I give republicans credit for the good service at the USPS. I give democrats the blame for the billions lost. After all, we all know the democrats are aces at losing and wasting money.
There. That seems like a fair GM approved assessment of the situation.
We just recently survey our customers to see how they wanted invoiced: by mail, or email? So far only one has come back wanting a paper invoice. It makes sense in bunch of ways. It Doesn't get lost, can't deny getting it, no paper, no envelope, no printing cost, no postage, instantaneous and can be done completely automatically with software. You have to be nuts to want a letter at either end.

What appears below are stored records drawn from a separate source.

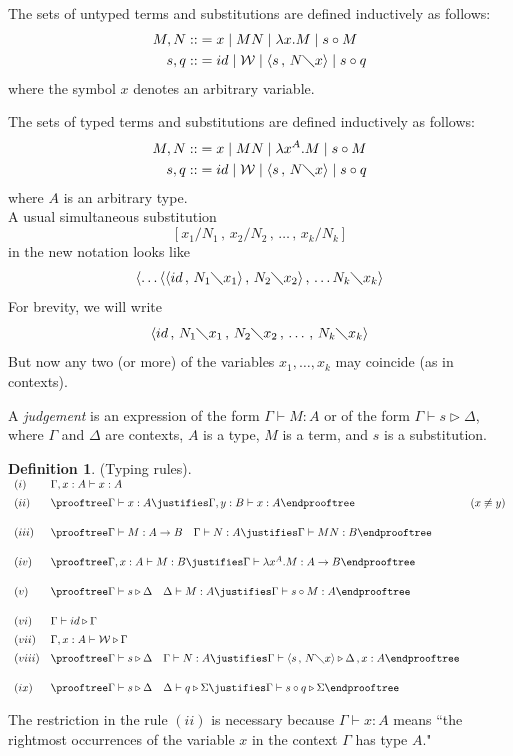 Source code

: \documentclass[11pt]{amsart}
\def\ruleone#1#2{\prooftree #1 \justifies #2 \endprooftree}
\def\ruletwo#1#2#3{\ruleone{#1\quad #2}{#3}}
\theoremstyle{plain}
\theoremstyle{definition}
\newtheorem{definition}[theorem]{Definition}
\theoremstyle{remark}
\numberwithin{equation}{section}
\newcommand{\tri}{\triangleright}
\newcommand{\ci}{\circ}
\newcommand{\mi}{\,,\,}
\newcommand{\is}{\diagdown}
\newcommand{\arrow}{\rightarrow}
\newcommand{\la}{\langle}
\newcommand{\ra}{\rangle}
\renewcommand{\pi}{\mathcal{W}}
\begin{document}
 The sets of untyped
terms and substitutions  are defined inductively as follows:
\begin{align*}
M,N::&= x \mid  MN \mid \lambda x. M \mid s\ci M \\
s,q::&= id \mid \pi \mid \langle s\mi  N\is x \rangle \mid s\ci q
\end{align*}
where the symbol $x$ denotes an arbitrary variable.

 The sets of typed
terms and substitutions are defined inductively as follows:
\begin{align*}
M,N::&= x \mid  MN \mid \lambda x^A. M \mid s\ci M \\
s,q::&= id \mid \pi \mid \langle s\mi  N\is x \rangle \mid s\ci q
\end{align*}
where $A$ is an arbitrary type.\\
A usual simultaneous substitution $$[x_1/N_1\mi
x_2/N_2\mi\ldots\mi x_k/N_k]$$ in the new notation looks like
$$\la\ldots\la\la id\mi N_1\is x_1\ra\mi N_2\is x_2\ra\mi\ldots
N_k\is x_k\ra$$ For brevity, we will write  $$\la id\mi N_1\is
x_1\mi N_2\is x_2\mi\ldots\mi N_k\is x_k\ra$$ But now any two (or
more) of the variables $x_1,\ldots,x_k$
 may
coincide (as in contexts).

A \emph{judgement} is an expression of the form $\Gamma\vdash M:A$
or of the form $\Gamma\vdash s\tri\Delta$, where $\Gamma$ and
$\Delta$ are contexts, $A$ is a type, $M$ is a term, and $s$ is a
substitution.
\begin{definition} (Typing rules).\label{type}\\
$
\begin{array}{lll}
(i)& \Gamma,x:A\vdash x:A &\\[5pt]
(ii)& \ruleone{\Gamma\vdash
x:A}{\Gamma,y:B\vdash x:A} & (x\not\equiv y) \\[15pt]
(iii)& \ruletwo{\Gamma\vdash M:A\arrow B}{\Gamma\vdash
N:A}{\Gamma\vdash
MN:B} &\\[15pt]
(iv)& \ruleone{\Gamma,x:A\vdash M:B}{\Gamma\vdash\lambda x^A.M:A\arrow B} &\\[15pt]
(v)& \ruletwo{\Gamma\vdash s\tri\Delta}{\Delta\vdash
M:A}{\Gamma\vdash
 s\ci M:A} &\\[15pt]
(vi)& \Gamma\vdash id\tri\Gamma &\\[5pt]
(vii)& \Gamma,x:A\vdash\pi \tri\Gamma &\\[5pt]
(viii)& \ruletwo{\Gamma\vdash s\tri\Delta}{\Gamma\vdash
N:A}{\Gamma\vdash
\langle s\mi N\is x\rangle\tri\Delta\, ,x:A} &\\[15pt]
(ix)& \ruletwo{\Gamma\vdash s\tri\Delta}{\Delta\vdash
q\tri\Sigma}{\Gamma\vdash s\ci q\tri\Sigma} &
\end{array}
$\\[5pt]
\end{definition}
The restriction in the rule $(ii)$ is necessary  because
$\Gamma\vdash x:A$ means ``the rightmost occurrences of the
variable $x$ in the context $\Gamma$ has type $A$."
\end{document}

I never send mail or write checks anymor. I write maybe 5 personal checks checks a year, and all my bills are paid automatically without me even seeing them. I also have my bank send me an email on every change to my bank account or charge to my credit card. Use your tools.
Setting aside that its legally granted monopoly is a commercial asset worth billions, the US Postal Service pays no corporate income tax. That's a MASSIVE cash subsidy most years. And in years where it loses money (like 2011), the USPS is unlikely to go bankrupt, because the feral government won't let it.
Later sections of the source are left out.